------ Source data ------
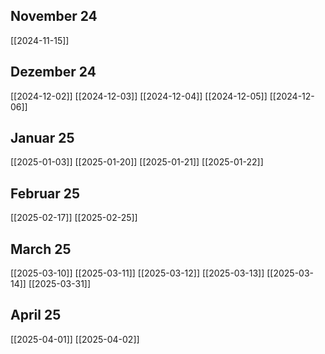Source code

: 
## November 24
[[2024-11-15]]

## Dezember 24
[[2024-12-02]]
[[2024-12-03]]
[[2024-12-04]]
[[2024-12-05]]
[[2024-12-06]]

## Januar 25
[[2025-01-03]]
[[2025-01-20]]
[[2025-01-21]]
[[2025-01-22]]

## Februar 25
[[2025-02-17]]
[[2025-02-25]]

## March 25
[[2025-03-10]]
[[2025-03-11]]
[[2025-03-12]]
[[2025-03-13]]
[[2025-03-14]]
[[2025-03-31]]

## April 25
[[2025-04-01]]
[[2025-04-02]]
------
This task calls for an exact copy of the data above, without pictures.

▸ **Answer section**
Source code

: 
## November 24
[[2024-11-15]]

## Dezember 24
[[2024-12-02]]
[[2024-12-03]]
[[2024-12-04]]
[[2024-12-05]]
[[2024-12-06]]

## Januar 25
[[2025-01-03]]
[[2025-01-20]]
[[2025-01-21]]
[[2025-01-22]]

## Februar 25
[[2025-02-17]]
[[2025-02-25]]

## March 25
[[2025-03-10]]
[[2025-03-11]]
[[2025-03-12]]
[[2025-03-13]]
[[2025-03-14]]
[[2025-03-31]]

## April 25
[[2025-04-01]]
[[2025-04-02]]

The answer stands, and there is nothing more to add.